The rest of the dynamic teams are not very good; the ten teams averaged 714 translated runs and 83.1 wins (real wins, adjusted only to a common 162-game schedule). Meanwhile, the Giants of Durocher’s ire show up third on the static list, along with the most famous team of all time in first and a host of pennant winners. The static teams average 770 runs, some 56 more than their dynamic counterparts, and 91.2 wins.
A group of ten teams isn’t really enough of a sample, but unfortunately for the speed lovers, in this case it’s a fair sample. The top 100 static teams outscored the 100 dynamic teams by an average of 763 to 711.
So what drives managers to choose speedier teams? What makes up for the drop-off in total offense, according to these managers? If the dynamic style cannot match the totals of the static style, perhaps the speedier teams can be more efficient, squeezing more runs out of their events than the static teams can. This reasoning has some merit: Because the dynamic offenses are faster, they should be better baserunners and produce more runs.
No such trend emerges. Consider the difference between actual and expected runs for the season for the top 10, 50, and 100 static and dynamic teams as shown in Table 10-3.
Table 10-3 Differences Between Actual and Expected Runs Top 10 Top 50 Top 100 Static +7.4 +6.4 +4.2 Dynamic +7.0 +3.2 +1.4
Indeed, the relationship between speed and runs is quite the opposite; the static teams exceed their expected run totals by more than the dynamic teams did. The flaw in the preceding argument is that stolen bases and better baserunning don’t correlate with more runs, except in faulty memory.
Another argument for dynamic offenses is timing. The most-quoted paeans to little ball speak of always being able to manufacture a run when you need it most, which suggests that these teams can control the timing of their runs to get maximum benefit from them. If this were true, the advantage would show up as a discrepancy between estimated wins, based on runs scored and allowed, and actual wins. In this case, the evidence weakly supports the traditionalists. There is a slight advantage for the dynamic team, in terms of wins minus expected wins (Table 10-4):
Table 10-4 Wins Minus Expected Wins Top 10 Top 50 Top 100 Static -0.70 -0.42 -0.27 Dynamic +0.60 +0.35 +0.44
For a really good dynamic team, we are looking at about a one-win advantage over a top static team. That is, good offensive timing slightly offsets the roughly 50-run advantage of the static teams. By itself, that certainly wouldn’t be enough of a reason for a team to change its style.
Yet we’ve only been looking at half the game in this analysis. Speed is a vital part of the defensive game; fast teams could make up for their offensive shortcomings by being defensively superior, something that has worked for weak-hitting middle infielders since time immemorial (or at least since Davy Force was a star of the 1870s, entirely for his defense).
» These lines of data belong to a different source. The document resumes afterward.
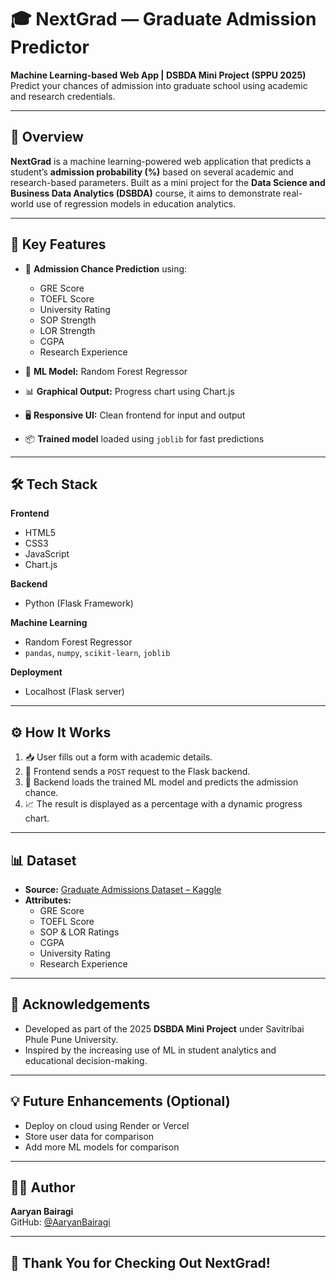 # 🎓 NextGrad — Graduate Admission Predictor

**Machine Learning-based Web App | DSBDA Mini Project (SPPU 2025)**  
Predict your chances of admission into graduate school using academic and research credentials.

---

## 🚀 Overview

**NextGrad** is a machine learning-powered web application that predicts a student’s **admission probability (%)** based on several academic and research-based parameters. Built as a mini project for the **Data Science and Business Data Analytics (DSBDA)** course, it aims to demonstrate real-world use of regression models in education analytics.

---

## 📌 Key Features

- 🎯 **Admission Chance Prediction** using:
  - GRE Score
  - TOEFL Score
  - University Rating
  - SOP Strength
  - LOR Strength
  - CGPA
  - Research Experience

- 🌲 **ML Model:** Random Forest Regressor  
- 📊 **Graphical Output:** Progress chart using Chart.js  
- 🖥️ **Responsive UI:** Clean frontend for input and output  
- 📦 **Trained model** loaded using `joblib` for fast predictions  

---

## 🛠️ Tech Stack

**Frontend**  
- HTML5  
- CSS3  
- JavaScript  
- Chart.js  

**Backend**  
- Python (Flask Framework)

**Machine Learning**  
- Random Forest Regressor  
- `pandas`, `numpy`, `scikit-learn`, `joblib`

**Deployment**  
- Localhost (Flask server)

---

## ⚙️ How It Works

1. 📥 User fills out a form with academic details.
2. 📡 Frontend sends a `POST` request to the Flask backend.
3. 🧠 Backend loads the trained ML model and predicts the admission chance.
4. 📈 The result is displayed as a percentage with a dynamic progress chart.

---

## 📊 Dataset

- **Source:** [Graduate Admissions Dataset – Kaggle](https://www.kaggle.com/datasets/mohansacharya/graduate-admissions)  
- **Attributes:**  
  - GRE Score  
  - TOEFL Score  
  - SOP & LOR Ratings  
  - CGPA  
  - University Rating  
  - Research Experience  

---

## 🙌 Acknowledgements

- Developed as part of the 2025 **DSBDA Mini Project** under Savitribai Phule Pune University.
- Inspired by the increasing use of ML in student analytics and educational decision-making.

---

## 💡 Future Enhancements (Optional)

- Deploy on cloud using Render or Vercel  
- Store user data for comparison  
- Add more ML models for comparison  

---

## 👨‍💻 Author

**Aaryan Bairagi**  
GitHub: [@AaryanBairagi](https://github.com/AaryanBairagi)  

---

## 🌟 Thank You for Checking Out **NextGrad!**

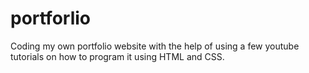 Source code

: # portforlio

Coding my own portfolio website with the help of using a few youtube tutorials on how to program it using HTML and CSS.

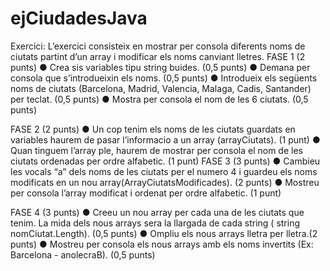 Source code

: # ejCiudadesJava

Exercici:
L’exercici consisteix en mostrar per consola diferents noms de ciutats partint d’un array i modificar els noms
canviant lletres.
FASE 1 (2 punts)
● Crea sis variables tipu string buides. (0,5 punts)
● Demana per consola que s’introdueixin els noms. (0,5 punts)
● Introdueix els següents noms de ciutats (Barcelona, Madrid, Valencia, Malaga, Cadis, Santander) per
teclat. (0,5 punts)
● Mostra per consola el nom de les 6 ciutats. (0,5 punts)

FASE 2 (2 punts)
● Un cop tenim els noms de les ciutats guardats en variables haurem de pasar l’informacio a un array
(arrayCiutats). (1 punt)
● Quan tinguem l’array ple, haurem de mostrar per consola el nom de les ciutats ordenadas per ordre
alfabetic. (1 punt)
FASE 3 (3 punts)
● Cambieu les vocals “a” dels noms de les ciutats per el numero 4 i guardeu els noms modificats en un nou
array(ArrayCiutatsModificades). (2 punts)
● Mostreu per consola l’array modificat i ordenat per ordre alfabetic. (1 punt)

FASE 4 (3 punts)
● Creeu un nou array per cada una de les ciutats que tenim. La mida dels nous arrays sera la llargada de
cada string ( string nomCiutat.Length). (0,5 punts)
● Ompliu els nous arrays lletra per lletra.(2 punts)
● Mostreu per consola els nous arrays amb els noms invertits (Ex: Barcelona - anolecraB). (0,5 punts)
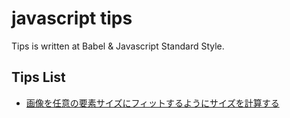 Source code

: # javascript tips

Tips is written at Babel & Javascript Standard Style.

## Tips List

- [画像を任意の要素サイズにフィットするようにサイズを計算する](tips/CalcFitting.js) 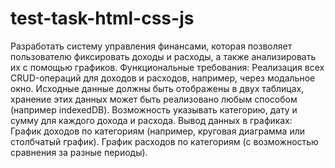 # test-task-html-css-js
Разработать систему управления финансами, которая позволяет пользователю фиксировать
доходы и расходы, а также анализировать их с помощью графиков.
Функциональные требования:
Реализация всех CRUD-операций для доходов и расходов, например, через модальное окно.
Исходные данные должны быть отображены в двух таблицах, хранение этих данных может быть реализовано
любым способом (например indexedDB).
Возможность указывать категорию, дату и сумму для каждого дохода и расхода.
Вывод данных в графиках:
График доходов по категориям (например, круговая диаграмма или столбчатый график).
График расходов по категориям (с возможностью сравнения за разные периоды).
Does the evidence support the idea that defense gets better with either approach?
Still recognizing that even the best defensive schemes have shortcomings, especially as we go further back in time and away from pitch-by-pitch and even play-by-play records, we see little evidence that dynamic play produces better defense. The top 10 dynamic teams allowed more runs (an average of 702 translated runs), relative to their league, than their static counterparts allowed (673). How can this be so, given what we know about defense and speed?
First of all, we are assuming that the pitchers are equivalent-after all, the selection criteria had nothing to do with pitchers or pitching stats. We may be looking at a second-order result that goes something like this: Since at least the 1920s, teams have recognized the superior value of sluggers for generating runs. Despite the occasional protests of managers, the big bats get the highest salaries and end up playing for richer teams. Speed has always been recognized as a compensation for the inability to slug. Furthermore, richer teams can also afford to get the best pitchers.
The results show this to be the case, since the defensive ratings alone do provide a slight advantage to the fast teams. Let’s look at Table 10-5, which shows the fielding runs above average, translated, for the top 10, 50, and 100 static and dynamic teams. Table 10-6 shows the pitching runs above average, translated.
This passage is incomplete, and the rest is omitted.